Earlier this spring the FCC announced the creation of what it calls the Citizens Broadband Radio Service (CBRS) — a swath of spectrum between 3.5-3.7 GHz that will be opened to both licensed and unlicensed services. This spectrum has traditionally been reserved for military radar and satellite uplinks; now it may become a sandbox for dynamic use of the public airwaves.

This particular slice of spectrum falls between two established Wi-Fi allocations, so one obvious potential use is for the provision of last-mile (or last-foot) broadband access. Incumbent users (the Navy and satellite ground stations) will remain on the band, but they’re so geographically sparse that for all intents and purposes this spectrum has been fallow in the majority of the United States. Under CBRS, instead of licensing devices to work on a particular channel within a band, they will be effectively permitted to use the entire band.
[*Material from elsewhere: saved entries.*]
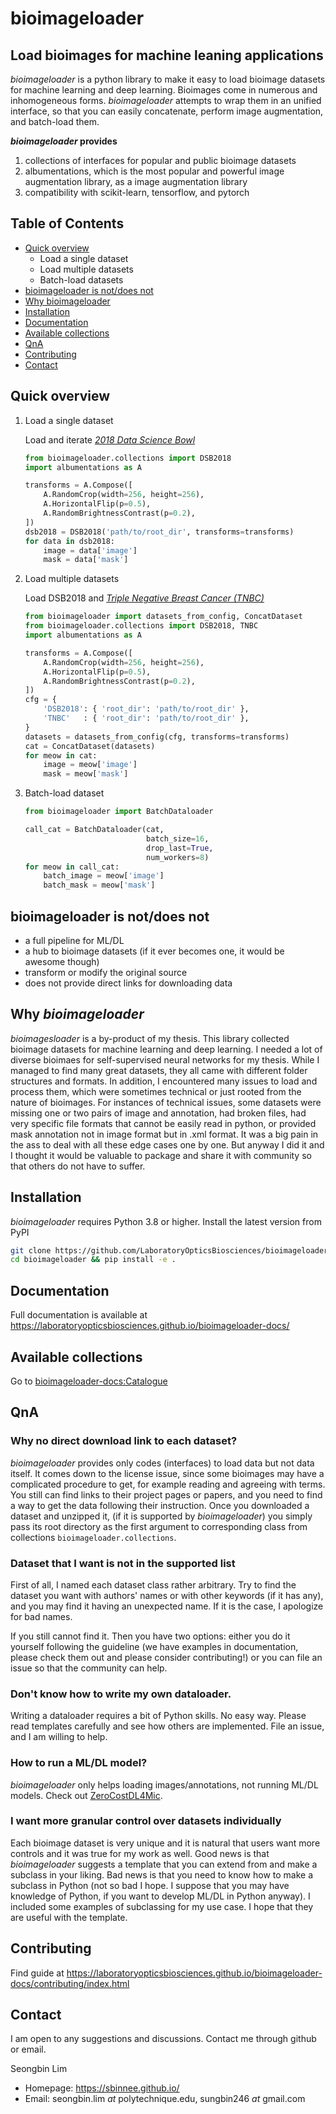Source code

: # bioimageloader
Load bioimages for machine leaning applications
---
_bioimageloader_ is a python library to make it easy to load bioimage datasets for
machine learning and deep learning. Bioimages come in numerous and inhomogeneous forms.
_bioimageloader_ attempts to wrap them in an unified interface, so that you can easily
concatenate, perform image augmentation, and batch-load them.

**_bioimageloader_ provides**

1. collections of interfaces for popular and public bioimage datasets
2. albumentations, which is the most popular and powerful image augmentation library, as
   a image augmentation library
3. compatibility with scikit-learn, tensorflow, and pytorch


## Table of Contents
- [Quick overview](#quick-overview)
    - Load a single dataset
    - Load multiple datasets
    - Batch-load datasets
- [bioimageloader is not/does not](#bioimageloader-is-notdoes-not)
- [Why bioimageloader](#why-bioimageloader)
- [Installation](#installation)
- [Documentation](#documentation)
- [Available collections](#available-collections)
- [QnA](#qna)
- [Contributing](#contributing)
- [Contact](#contact)

## Quick overview
1. Load a single dataset

    Load and iterate [_2018 Data Science Bowl_](https://www.kaggle.com/c/data-science-bowl-2018/)

    ```python
    from bioimageloader.collections import DSB2018
    import albumentations as A

    transforms = A.Compose([
        A.RandomCrop(width=256, height=256),
        A.HorizontalFlip(p=0.5),
        A.RandomBrightnessContrast(p=0.2),
    ])
    dsb2018 = DSB2018('path/to/root_dir', transforms=transforms)
    for data in dsb2018:
        image = data['image']
        mask = data['mask']
    ```

2. Load multiple datasets

    Load DSB2018 and [_Triple Negative Breast Cancer (TNBC)_](https://ieeexplore.ieee.org/document/8438559)

    ```python
    from bioimageloader import datasets_from_config, ConcatDataset
    from bioimageloader.collections import DSB2018, TNBC
    import albumentations as A

    transforms = A.Compose([
        A.RandomCrop(width=256, height=256),
        A.HorizontalFlip(p=0.5),
        A.RandomBrightnessContrast(p=0.2),
    ])
    cfg = {
        'DSB2018': { 'root_dir': 'path/to/root_dir' },
        'TNBC'   : { 'root_dir': 'path/to/root_dir' },
    }
    datasets = datasets_from_config(cfg, transforms=transforms)
    cat = ConcatDataset(datasets)
    for meow in cat:
        image = meow['image']
        mask = meow['mask']
    ```

3. Batch-load dataset

    ```python
    from bioimageloader import BatchDataloader

    call_cat = BatchDataloader(cat,
                               batch_size=16,
                               drop_last=True,
                               num_workers=8)
    for meow in call_cat:
        batch_image = meow['image']
        batch_mask = meow['mask']
    ```

## bioimageloader is not/does not

- a full pipeline for ML/DL
- a hub to bioimage datasets (if it ever becomes one, it would be awesome though)
- transform or modify the original source
- does not provide direct links for downloading data


## Why _bioimageloader_
_bioimagesloader_ is a by-product of my thesis. This library collected bioimage datasets
for machine learning and deep learning. I needed a lot of diverse bioimaes for
self-supervised neural networks for my thesis. While I managed to find many great
datasets, they all came with different folder structures and formats. In addition, I
encountered many issues to load and process them, which were sometimes technical or just
rooted from the nature of bioimages. For instances of technical issues, some datasets
were missing one or two pairs of image and annotation, had broken files, had very
specific file formats that cannot be easily read in python, or provided mask annotation
not in image format but in .xml format. It was a big pain in the ass to deal with all
these edge cases one by one. But anyway I did it and I thought it would be valuable to
package and share it with community so that others do not have to suffer.


## Installation
_bioimageloader_ requires Python 3.8 or higher. Install the latest version from PyPI

```bash
git clone https://github.com/LaboratoryOpticsBiosciences/bioimageloader.git
cd bioimageloader && pip install -e .
```

## Documentation
Full documentation is available at https://laboratoryopticsbiosciences.github.io/bioimageloader-docs/


## Available collections
Go to [bioimageloader-docs:Catalogue](https://laboratoryopticsbiosciences.github.io/bioimageloader-docs/catalogue/index.html)


## QnA
### Why no direct download link to each dataset?
_bioimageloader_ provides only codes (interfaces) to load data but not data itself.
It comes down to the license issue, since some bioimages may have a complicated
procedure to get, for example reading and agreeing with terms. You still can find
links to their project pages or papers, and you need to find a way to get the data
following their instruction. Once you downloaded a dataset and unzipped it, (if it
is supported by _bioimageloader_) you simply pass its root directory as the first
argument to corresponding class from collections `bioimageloader.collections`.

### Dataset that I want is not in the supported list
First of all, I named each dataset class rather arbitrary. Try to find the
dataset you want with authors' names or with other keywords (if it has any), and
you may find it having an unexpected name. If it is the case, I apologize for
bad names.

If you still cannot find it. Then you have two options: either you do it
yourself following the guideline (we have examples in documentation, please check them
out and please consider contributing!) or you can file an issue so that the community
can help.


### Don't know how to write my own dataloader.
Writing a dataloader requires a bit of Python skills. No easy way. Please read
templates carefully and see how others are implemented. File an issue, and I am
willing to help.


### How to run a ML/DL model?
_bioimageloader_ only helps loading images/annotations, not running ML/DL
models. Check out [ZeroCostDL4Mic](https://github.com/HenriquesLab/ZeroCostDL4Mic).


### I want more granular control over datasets individually
Each bioimage dataset is very unique and it is natural that users want more controls
and it was true for my work as well. Good news is that _bioimageloader_ suggests a
template that you can extend from and make a subclass in your liking. Bad news is
that you need to know how to make a subclass in Python (not so bad I hope. I suppose
that you may have knowledge of Python, if you want to develop ML/DL in Python
anyway). I included some examples of subclassing for my use case. I hope that they
are useful with the template.


## Contributing
Find guide at https://laboratoryopticsbiosciences.github.io/bioimageloader-docs/contributing/index.html


## Contact
I am open to any suggestions and discussions. Contact me through github or email.

Seongbin Lim
- Homepage: https://sbinnee.github.io/
- Email: seongbin.lim _at_ polytechnique.edu, sungbin246 _at_ gmail.com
The devices themselves will be programmed to sniff the local airwaves to find and utilize non-congested channels in its immediate area. Google is developing a database of CBRS users and devices that will be updated in real-time based on operating feedback from the devices themselves — the Internet of Things coming to life.

What’s most interesting about the CBRS proposal is that it authorizes both licensed and unlicensed use of the band. Incumbents and licensed users (expected to be telecommunications companies and other Internet service providers) will have “geographically-targeted, short-term priority rights” to the spectrum, as determined by auction. However, the FCC will reserve a healthy segment of this band for unlicensed wireless use, providing a critical space to experiment with small-scale mesh networking and other innovative uses of spectrum in concert with smart devices.

Not surprisingly, telecoms and ISPs aren’t keen on the idea of sharing spectrum. Some are throwing around CB Radio analogies, portending chaos will ensue, wholly ignoring the fact that real-time sensing and mapping of local RF conditions automatically mitigates this risk. Public Knowledge raises the concern that telecom comapnies may try to hoard or squat on this spectrum by leveraging the priority of licensure to interfere with other (unlicensed) users.

There’s a host of technical details yet to be determined, including what information will be required of devices and users for the purposes of maintaining the spectrum-sharing database and just how fine-tuned the sensors on CBRS devices will actually be. That said, the fact that CBRS has gone from concept to policy in just three short years — greased lighting in spectrum-policy terms — would seem to suggest that the FCC is serious about maintaining space for unlicensed experientation. That is, if during further rulemaking wireless incumbents don’t lobby the “citizen” portion of CBRS into marginality.